A falta de regularização ambiental pode levar-nos a perder competitividade em mercados e, pior, fará o País continuar convivendo com a ilegalidade e a insegurança jurídica. Não há, por exemplo, como o setor produtivo garantir a origem dos produtos do campo sem a regularização ambiental. Portanto, a regulamentação da lei florestal brasileira e a implementação do CAR une o agronegócio, proprietários rurais, poder público e ambientalistas na construção de uma agenda positiva sustentável e comum.
Assim como o CAR, o projeto de lei que institui o pagamento por serviços ambientais (PSA) no País é outro ponto de convergência e consenso entre ambientalistas, ruralistas, comunidade cientifica, órgãos gestores de meio ambiente e agricultura. Infelizmente, está demorando muito para ser aprovado no Congresso Nacional.
O PSA cria oportunidades e pode gerar renda para os proprietários rurais, em razão do importante papel que cumprem em prol da sociedade na preservação da água e da biodiversidade, com a conservação das áreas de preservação permanente, das zonas de recarga de aquíferos e das reservas particulares do patrimônio natural. Assim, a manutenção de áreas preservadas, muitas vezes encarada como prejuízo, torna-se também uma atividade rentável.
Fruto de inúmeras audiências e discussões públicas, o PSA é uma iniciativa bem-sucedida em diversos países. No Brasil temos pequenos exemplos de iniciativas regionais e de legislações estaduais e municipais, como fizeram os Estados de São Paulo e do Rio de Janeiro de forma pioneira, servindo de referência para avanços na agenda positiva sustentável. Destaque também para o município de Extrema (MG), que desenvolve um projeto de PSA que recompensa produtores rurais pela proteção e restauração de áreas de mananciais estratégicas para o abastecimento hídrico de grandes centros urbanos – ali estão, por exemplo, nascentes de diversos riachos que alimentam o Rio Jaguari, pivô da recente disputa por água entre São Paulo e Rio.
Premiada no Brasil e internacionalmente, a expectativa era de que a experiência de Extrema se multiplicasse pelo País, mas ainda é pequena a quantidade de programas que pagam ao produtor rural pela prestação de serviços ambientais. É preciso avançar na legislação que estabelece mecanismos positivos e valorização para quem preserva. Bons instrumentos como o PSA precisam sair das gavetas para modernizar a legislação, com um marco regulatório que estimule práticas e negócios sustentáveis. Chega de só castigar quem erra, é hora de premiar quem faz certo.

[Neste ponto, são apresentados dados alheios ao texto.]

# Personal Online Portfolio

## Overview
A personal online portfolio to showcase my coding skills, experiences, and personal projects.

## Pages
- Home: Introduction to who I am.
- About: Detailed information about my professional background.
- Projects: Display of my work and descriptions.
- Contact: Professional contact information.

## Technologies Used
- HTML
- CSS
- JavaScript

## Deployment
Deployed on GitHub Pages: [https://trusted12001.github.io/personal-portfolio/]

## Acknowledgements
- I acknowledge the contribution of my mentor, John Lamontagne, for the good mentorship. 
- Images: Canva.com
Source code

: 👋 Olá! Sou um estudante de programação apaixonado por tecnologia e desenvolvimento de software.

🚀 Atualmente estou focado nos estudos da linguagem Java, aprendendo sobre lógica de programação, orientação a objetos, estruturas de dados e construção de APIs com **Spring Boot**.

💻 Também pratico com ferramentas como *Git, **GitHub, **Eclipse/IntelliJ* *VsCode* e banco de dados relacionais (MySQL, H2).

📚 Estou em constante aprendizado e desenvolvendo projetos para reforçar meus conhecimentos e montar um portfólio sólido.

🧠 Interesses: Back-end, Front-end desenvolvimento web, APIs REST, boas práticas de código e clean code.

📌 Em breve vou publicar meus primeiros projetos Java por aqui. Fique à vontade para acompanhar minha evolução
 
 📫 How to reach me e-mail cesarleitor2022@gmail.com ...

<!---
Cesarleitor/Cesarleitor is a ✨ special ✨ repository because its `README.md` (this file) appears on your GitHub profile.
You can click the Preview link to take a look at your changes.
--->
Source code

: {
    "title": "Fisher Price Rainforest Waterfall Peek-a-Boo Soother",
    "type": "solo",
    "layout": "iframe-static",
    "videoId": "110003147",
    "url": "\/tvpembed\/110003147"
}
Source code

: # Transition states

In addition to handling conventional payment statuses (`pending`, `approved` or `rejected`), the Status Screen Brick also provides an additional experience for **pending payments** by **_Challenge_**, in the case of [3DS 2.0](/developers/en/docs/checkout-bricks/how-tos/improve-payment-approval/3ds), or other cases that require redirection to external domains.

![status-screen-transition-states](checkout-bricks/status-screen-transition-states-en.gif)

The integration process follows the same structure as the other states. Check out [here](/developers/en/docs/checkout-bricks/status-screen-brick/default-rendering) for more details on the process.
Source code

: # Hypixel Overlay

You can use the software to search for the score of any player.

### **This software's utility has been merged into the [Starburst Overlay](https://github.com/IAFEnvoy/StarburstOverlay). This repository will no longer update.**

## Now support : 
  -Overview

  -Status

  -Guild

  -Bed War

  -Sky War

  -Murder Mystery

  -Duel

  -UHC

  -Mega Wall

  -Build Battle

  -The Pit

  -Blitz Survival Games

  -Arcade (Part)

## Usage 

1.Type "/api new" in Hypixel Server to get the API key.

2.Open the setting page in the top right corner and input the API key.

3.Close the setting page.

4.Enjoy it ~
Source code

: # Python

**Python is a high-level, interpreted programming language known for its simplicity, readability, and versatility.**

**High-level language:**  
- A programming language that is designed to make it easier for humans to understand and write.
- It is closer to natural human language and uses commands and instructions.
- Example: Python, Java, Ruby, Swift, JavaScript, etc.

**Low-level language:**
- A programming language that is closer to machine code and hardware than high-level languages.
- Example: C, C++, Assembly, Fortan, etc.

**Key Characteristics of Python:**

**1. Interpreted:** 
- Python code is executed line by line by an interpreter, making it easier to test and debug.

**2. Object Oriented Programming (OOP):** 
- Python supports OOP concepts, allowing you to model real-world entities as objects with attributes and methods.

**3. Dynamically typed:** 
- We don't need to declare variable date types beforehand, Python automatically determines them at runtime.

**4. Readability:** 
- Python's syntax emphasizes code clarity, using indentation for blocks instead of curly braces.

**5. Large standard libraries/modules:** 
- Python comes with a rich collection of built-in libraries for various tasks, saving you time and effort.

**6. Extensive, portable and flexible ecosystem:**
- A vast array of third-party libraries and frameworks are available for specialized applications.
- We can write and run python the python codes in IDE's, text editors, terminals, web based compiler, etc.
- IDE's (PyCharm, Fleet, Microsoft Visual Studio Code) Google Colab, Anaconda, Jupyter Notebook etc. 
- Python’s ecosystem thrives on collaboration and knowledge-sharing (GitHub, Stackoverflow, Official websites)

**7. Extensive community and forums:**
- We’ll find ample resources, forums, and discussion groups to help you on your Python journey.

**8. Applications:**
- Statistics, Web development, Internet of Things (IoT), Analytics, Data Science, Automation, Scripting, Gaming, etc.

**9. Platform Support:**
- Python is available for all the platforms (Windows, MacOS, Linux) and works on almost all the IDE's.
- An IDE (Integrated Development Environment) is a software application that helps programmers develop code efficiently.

Existe grande divergência nos números sobre as áreas existentes para a expansão da agricultura – áreas improdutivas e degradadas em pastos e campos abandonados – e sobre o que é protegido em unidades de conservação no País. Mas em todos os casos há consenso de que, com investimento tecnológico, ciência, planejamento integrado, respeito à legislação e políticas públicas positivas de incentivo a práticas sustentáveis, o Brasil pode avançar muito com o crescimento das safras associadas à proteção da biodiversidade.
Com o desenvolvimento de novos processos e tecnologia é possível incorporar a sustentabilidade ao ambiente do agronegócio de forma estratégica, abrindo caminho para que se estabeleçam novos padrões de produção rural.
O poder público tem papel preponderante na implementação de instrumentos de gestão, proteção e regulação do acesso de setores produtivos aos recursos naturais essenciais, como a água e a biodiversidade. Entretanto, só o conhecimento profundo dos biomas garantirá a tomada de decisões cientificamente corretas e socialmente justas sobre a forma de usar nosso vasto patrimônio natural.
Até o momento, apenas o bioma Mata Atlântica conta com a proteção de uma lei específica, que começa a sair do papel por meio de regulamentos e instrumentos como os Planos Municipais da Mata Atlântica, ainda de forma tímida e sem incentivos.
Temos vários pactos globais lançados pela ONU para aperfeiçoar a responsabilidade ambiental na produção e na cadeia alimentícia, para mitigar as mudanças do clima, para enfrentamento da crise da água e da crescente demanda energética. Mas para que possamos avançar concretamente e de forma positiva no País precisamos fortalecer os pontos comuns da nossa agenda local.
A implementação do CAR e a aprovação do PSA são os primeiros pontos desta convocação que fazemos ao agronegócio e ao movimento ambientalista para construir uma agenda positiva sustentável para o Brasil.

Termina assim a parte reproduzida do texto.